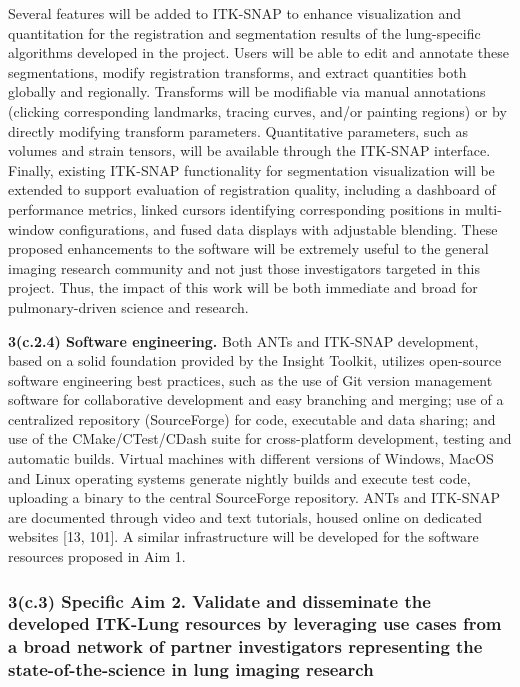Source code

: \documentclass[11pt,]{article}
\begin{document}
Several features will be added to ITK-SNAP to enhance visualization and
quantitation for the registration and segmentation results of the
lung-specific algorithms developed in the project. Users will be able to
edit and annotate these segmentations, modify registration transforms,
and extract quantities both globally and regionally. Transforms will be
modifiable via manual annotations (clicking corresponding landmarks,
tracing curves, and/or painting regions) or by directly modifying
transform parameters. Quantitative parameters, such as volumes and
strain tensors, will be available through the ITK-SNAP interface.
Finally, existing ITK-SNAP functionality for segmentation visualization
will be extended to support evaluation of registration quality,
including a dashboard of performance metrics, linked cursors identifying
corresponding positions in multi-window configurations, and fused data
displays with adjustable blending. These proposed enhancements to the
software will be extremely useful to the general imaging research
community and not just those investigators targeted in this project.
Thus, the impact of this work will be both immediate and broad for
pulmonary-driven science and research.

\textbf{3(c.2.4) Software engineering.} Both ANTs and ITK-SNAP
development, based on a solid foundation provided by the Insight
Toolkit, utilizes open-source software engineering best practices, such
as the use of Git version management software for collaborative
development and easy branching and merging; use of a centralized
repository (SourceForge) for code, executable and data sharing; and use
of the CMake/CTest/CDash suite for cross-platform development, testing
and automatic builds. Virtual machines with different versions of
Windows, MacOS and Linux operating systems generate nightly builds and
execute test code, uploading a binary to the central SourceForge
repository. ANTs and ITK-SNAP are documented through video and text
tutorials, housed online on dedicated websites {[}13, 101{]}. A similar
infrastructure will be developed for the software resources proposed in
Aim 1.

\subsubsection{3(c.3) \textbf{Specific Aim 2.} Validate and disseminate
the developed ITK-Lung resources by leveraging use cases from a broad
network of partner investigators representing the state-of-the-science
in lung imaging
research}\label{c.3-specific-aim-2.-validate-and-disseminate-the-developed-itk-lung-resources-by-leveraging-use-cases-from-a-broad-network-of-partner-investigators-representing-the-state-of-the-science-in-lung-imaging-research}
\end{document}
::::::::::
Required action: Look through the entries for lines containing the word "SourceForge" and return each one.

Written response:
repository (SourceForge) for code, executable and data sharing; and use
execute test code, uploading a binary to the central SourceForge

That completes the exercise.